### Input material
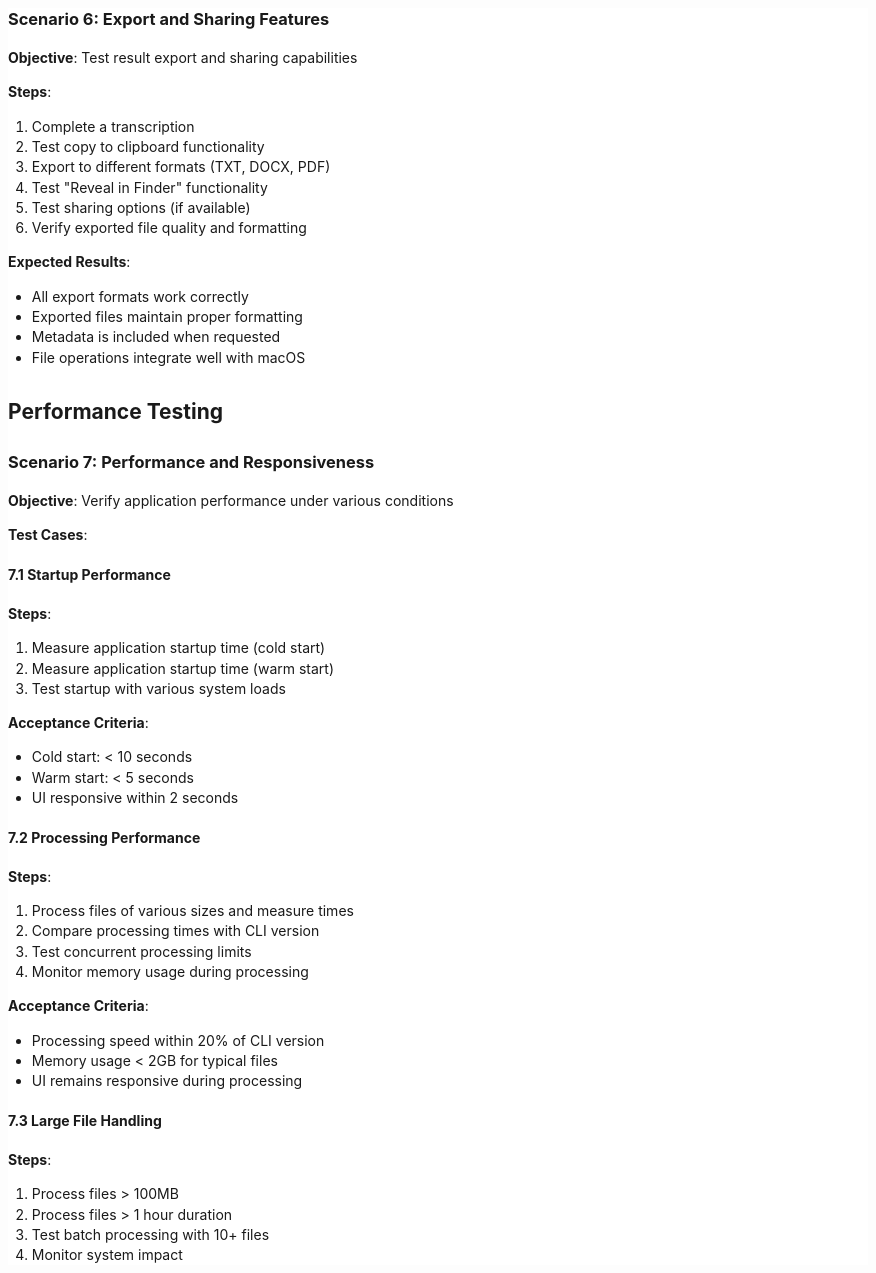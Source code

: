 ### Scenario 6: Export and Sharing Features

**Objective**: Test result export and sharing capabilities

**Steps**:
1. Complete a transcription
2. Test copy to clipboard functionality
3. Export to different formats (TXT, DOCX, PDF)
4. Test "Reveal in Finder" functionality
5. Test sharing options (if available)
6. Verify exported file quality and formatting

**Expected Results**:
- All export formats work correctly
- Exported files maintain proper formatting
- Metadata is included when requested
- File operations integrate well with macOS

## Performance Testing

### Scenario 7: Performance and Responsiveness

**Objective**: Verify application performance under various conditions

**Test Cases**:

#### 7.1 Startup Performance
**Steps**:
1. Measure application startup time (cold start)
2. Measure application startup time (warm start)
3. Test startup with various system loads

**Acceptance Criteria**:
- Cold start: < 10 seconds
- Warm start: < 5 seconds
- UI responsive within 2 seconds

#### 7.2 Processing Performance
**Steps**:
1. Process files of various sizes and measure times
2. Compare processing times with CLI version
3. Test concurrent processing limits
4. Monitor memory usage during processing

**Acceptance Criteria**:
- Processing speed within 20% of CLI version
- Memory usage < 2GB for typical files
- UI remains responsive during processing

#### 7.3 Large File Handling
**Steps**:
1. Process files > 100MB
2. Process files > 1 hour duration
3. Test batch processing with 10+ files
4. Monitor system impact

### What to produce
Will you return exactly the lines above from the one with "3. Export to" down to the one with "## Performance Testing", counting both as part of the range?

### Output of the exercise
3. Export to different formats (TXT, DOCX, PDF)
4. Test "Reveal in Finder" functionality
5. Test sharing options (if available)
6. Verify exported file quality and formatting

**Expected Results**:
- All export formats work correctly
- Exported files maintain proper formatting
- Metadata is included when requested
- File operations integrate well with macOS

## Performance Testing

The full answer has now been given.